While no board member explicitly recommended closing any one of the four campuses involved in the possible shuffle — Chaparral, E.J. Martinez and Nava elementary schools and Turquoise Trail Charter Elementary — board member Maureen Cashmon said the district has to face the fact that shutdowns are inevitable.
“We have too many facilities. We can’t maintain them all,” Cashmon said during a study session Tuesday evening that focused on the four facilities. “We have to stop the anguishing,” she said. “… We need to close some facilities … no matter how painful it is.”
The board has been grappling for a year over what to do with the three midtown elementary schools, just a couple of miles apart, which all have seen stagnant or declining enrollment in recent years and require costly renovations. Plans to close two of them, E.J. Martinez and Nava, and send most of the students to nearby Chaparral sparked outrage and prompted community protests last spring.

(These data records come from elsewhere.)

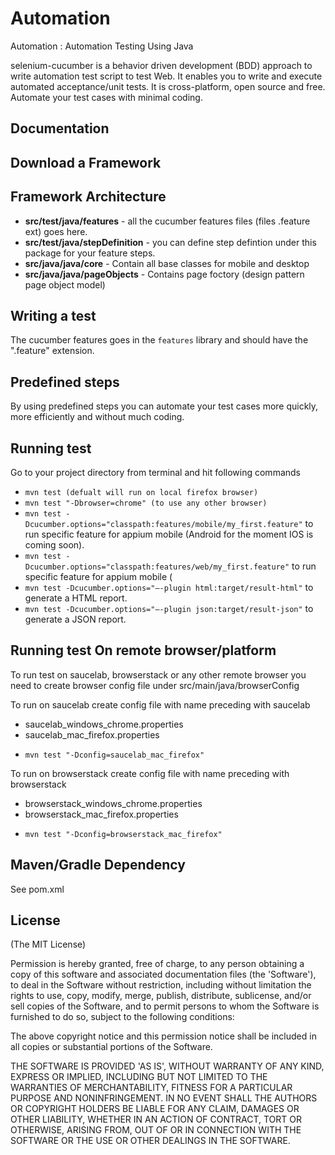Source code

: Automation
=================

Automation : Automation Testing Using Java

selenium-cucumber is a behavior driven development (BDD) approach to write automation test script to test Web.
It enables you to write and execute automated acceptance/unit tests.
It is cross-platform, open source and free.
Automate your test cases with minimal coding.

Documentation
-------------


Download a Framework
--------------

Framework Architecture
--------------
	
* **src/test/java/features** - all the cucumber features files (files .feature ext) goes here.
* **src/test/java/stepDefinition** - you can define step defintion under this package for your feature steps.
* **src/java/java/core** - Contain all base classes for mobile and desktop
* **src/java/java/pageObjects** - Contains page foctory (design pattern page object model)

Writing a test
--------------

The cucumber features goes in the `features` library and should have the ".feature" extension.


Predefined steps
-----------------
By using predefined steps you can automate your test cases more quickly, more efficiently and without much coding.


Running test
--------------

Go to your project directory from terminal and hit following commands
* `mvn test (defualt will run on local firefox browser)`
* `mvn test "-Dbrowser=chrome" (to use any other browser)`
* `mvn test -Dcucumber.options="classpath:features/mobile/my_first.feature"` to run specific feature for appium mobile (Android for the moment IOS is coming soon).
* `mvn test -Dcucumber.options="classpath:features/web/my_first.feature"` to run specific feature for appium mobile (
* `mvn test -Dcucumber.options="–-plugin html:target/result-html"` to generate a HTML report.
* `mvn test -Dcucumber.options="–-plugin json:target/result-json"` to generate a JSON report.

Running test On remote browser/platform
---------------------------------------

To run test on saucelab, browserstack or any other remote browser you need to create browser config file under src/main/java/browserConfig

To run on saucelab create config file with name preceding with saucelab
- saucelab_windows_chrome.properties
- saucelab_mac_firefox.properties

* `mvn test "-Dconfig=saucelab_mac_firefox"`

To run on browserstack create config file with name preceding with browserstack
- browserstack_windows_chrome.properties
- browserstack_mac_firefox.properties

* `mvn test "-Dconfig=browserstack_mac_firefox"`

Maven/Gradle Dependency
-----------------------

See pom.xml

License
-------

(The MIT License)

Permission is hereby granted, free of charge, to any person obtaining a copy of this software and associated documentation files (the 'Software'), to deal in the Software without restriction, including without limitation the rights to use, copy, modify, merge, publish, distribute, sublicense, and/or sell copies of the Software, and to permit persons to whom the Software is furnished to do so, subject to the following conditions:

The above copyright notice and this permission notice shall be included in all copies or substantial portions of the Software.

THE SOFTWARE IS PROVIDED 'AS IS', WITHOUT WARRANTY OF ANY KIND, EXPRESS OR IMPLIED, INCLUDING BUT NOT LIMITED TO THE WARRANTIES OF MERCHANTABILITY, FITNESS FOR A PARTICULAR PURPOSE AND NONINFRINGEMENT. IN NO EVENT SHALL THE AUTHORS OR COPYRIGHT HOLDERS BE LIABLE FOR ANY CLAIM, DAMAGES OR OTHER LIABILITY, WHETHER IN AN ACTION OF CONTRACT, TORT OR OTHERWISE, ARISING FROM, OUT OF OR IN CONNECTION WITH THE SOFTWARE OR THE USE OR OTHER DEALINGS IN THE SOFTWARE.
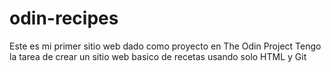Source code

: # odin-recipes

Este es mi primer sitio web dado como proyecto en The Odin Project
Tengo la tarea de crear un sitio web basico de recetas usando solo HTML y Git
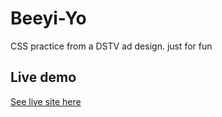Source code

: # Beeyi-Yo
CSS practice from a DSTV ad design. just for fun

## Live demo
[See live site here](https://jod35.github.io/Beeyi-Yo/)
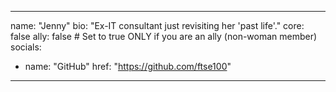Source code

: <!-- This is a sample file to guide new members on how to add themselves to the community page. -->
---
name: "Jenny"
bio: "Ex-IT consultant just revisiting her 'past life'."
core: false
ally: false          # Set to true ONLY if you are an ally (non-woman member)
socials:
  - name: "GitHub"
    href: "https://github.com/ftse100"
---
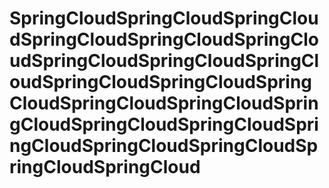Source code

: # SpringCloudSpringCloudSpringCloudSpringCloudSpringCloudSpringCloudSpringCloudSpringCloudSpringCloudSpringCloudSpringCloudSpringCloudSpringCloudSpringCloudSpringCloudSpringCloudSpringCloudSpringCloudSpringCloudSpringCloudSpringCloudSpringCloud
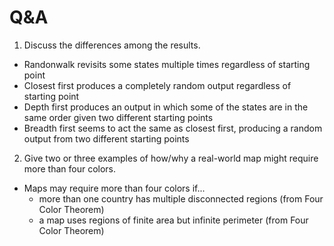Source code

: # Q&A
1) Discuss the differences among the results.
  - Randonwalk revisits some states multiple times regardless of starting point
  - Closest first produces a completely random output regardless of starting point
  - Depth first produces an output in which some of the states are in the same order given two different starting points
  - Breadth first seems to act the same as closest first, producing a random output from two different starting points
2) Give two or three examples of how/why a real-world map might require more than four colors.
  - Maps may require more than four colors if...
    - more than one country has multiple disconnected regions (from Four Color Theorem)
    - a map uses regions of finite area but infinite perimeter  (from Four Color Theorem)
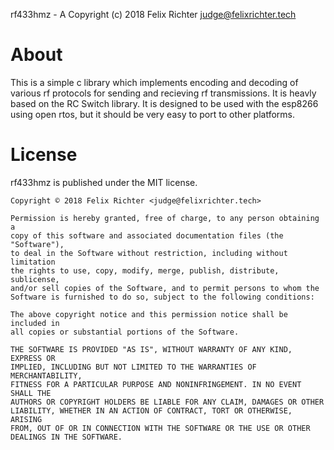 rf433hmz - A Copyright (c) 2018 Felix Richter <judge@felixrichter.tech>

# About

This is a simple c library which implements encoding and decoding of various rf protocols for sending and recieving rf transmissions.
It is heavly based on the RC Switch library. It is designed to be used with the esp8266 using open rtos, but it should be very easy to port
to other platforms.

# License

rf433hmz is published under the MIT license.

	Copyright © 2018 Felix Richter <judge@felixrichter.tech>
	
	Permission is hereby granted, free of charge, to any person obtaining a
	copy of this software and associated documentation files (the "Software"),
	to deal in the Software without restriction, including without limitation
	the rights to use, copy, modify, merge, publish, distribute, sublicense,
	and/or sell copies of the Software, and to permit persons to whom the
	Software is furnished to do so, subject to the following conditions:

	The above copyright notice and this permission notice shall be included in
	all copies or substantial portions of the Software.

	THE SOFTWARE IS PROVIDED "AS IS", WITHOUT WARRANTY OF ANY KIND, EXPRESS OR
	IMPLIED, INCLUDING BUT NOT LIMITED TO THE WARRANTIES OF MERCHANTABILITY,
	FITNESS FOR A PARTICULAR PURPOSE AND NONINFRINGEMENT. IN NO EVENT SHALL THE
	AUTHORS OR COPYRIGHT HOLDERS BE LIABLE FOR ANY CLAIM, DAMAGES OR OTHER
	LIABILITY, WHETHER IN AN ACTION OF CONTRACT, TORT OR OTHERWISE, ARISING
	FROM, OUT OF OR IN CONNECTION WITH THE SOFTWARE OR THE USE OR OTHER
	DEALINGS IN THE SOFTWARE. 
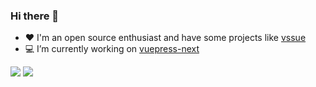 ### Hi there 👋

- :heart:  I'm an open source enthusiast and have some projects like [vssue](https://github.com/meteorlxy/vssue)
- :computer:  I’m currently working on [vuepress-next](https://github.com/vuepress/vuepress-next)

![](https://github-readme-stats.vercel.app/api?username=meteorlxy&show_icons=true&icon_color=0366d6&text_color=24292e&bg_color=ffffff&hide_title=true)
![](https://github-readme-stats.vercel.app/api/top-langs/?username=meteorlxy&layout=compact)
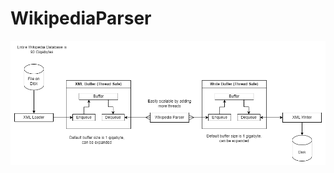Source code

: # WikipediaParser
![Application Architecture](https://github.com/basicn86/WikipediaParser/blob/master/images/architecture.png)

At the time, board members and administrators were predicting a multimillion-dollar budget gap due to state funding cuts. They later said the shortfall would be much smaller,
delaying the need to address concerns about the facilities.
The board on Tuesday discussed a need to act soon, however, after reviewing a nearly 90-page report examining the value of each campus and other factors — including enrollment figures, the cost to upgrade or replace each facility and the potential effects on hundreds of families with students attending those schools and neighbors surrounding the campuses.
During a public meeting May 29, the board will consider a proposal that could include rebuilding Chaparral; taking over the Turquoise Trail building in 2021 when the charter school’s lease expires to help ease overcrowding in south-side district schools; offering the E.J. Martinez building as a new home for the charter school; and “repurposing” Nava. Potential new uses for Nava were unclear.
Board President Steven Carrillo said he was not ready to make a decision on closing any school without gathering community input.
But, he said, “The decision to rebuild Chaparral is patently obvious.”
The newest of the three schools and the one with the highest student capacity, Chaparral is worth more than the other two schools, according the report, and it would be more centrally located to serve a shifting student population in a redrawn school zone.
Enrollment there is expected to hold steady, while numbers at Nava and E.J. Martinez are predicted to continue declining.
Superintendent Veronica García told the board that the future of Turquoise Trail, which will need an alternate facility after its lease expires in June 2021, must be included in the discussion of the midtown schools.
The district has said it will not renew the charter’s lease because it needs space for Santa Fe Public School students living in communities south of the city.
Based on a district analysis, García said, more than 200 of the 465 students at Turquoise Trail do not live in what would be the school’s massive enrollment zone if it were operated as a district school. Meanwhile, many district students are bused from areas such as Lone Butte and the village of Cerrillos to Amy Biehl Community School, which already is over capacity.
Complicating the issue, the charter school’s leaders have said they will refuse to vacate the property on N.M. 14 and have threatened to take the issue to court.
The school, now offering pre-K through sixth grade, also has said it plans to expand by offering media arts-focused seventhand eighth-grade classes on the campus of the nearby Santa Fe Studios — an announcement last month that surprised several school board members.
“We are set on staying here,” Turquoise Trail Principal Ray Griffin said when the plan was unveiled.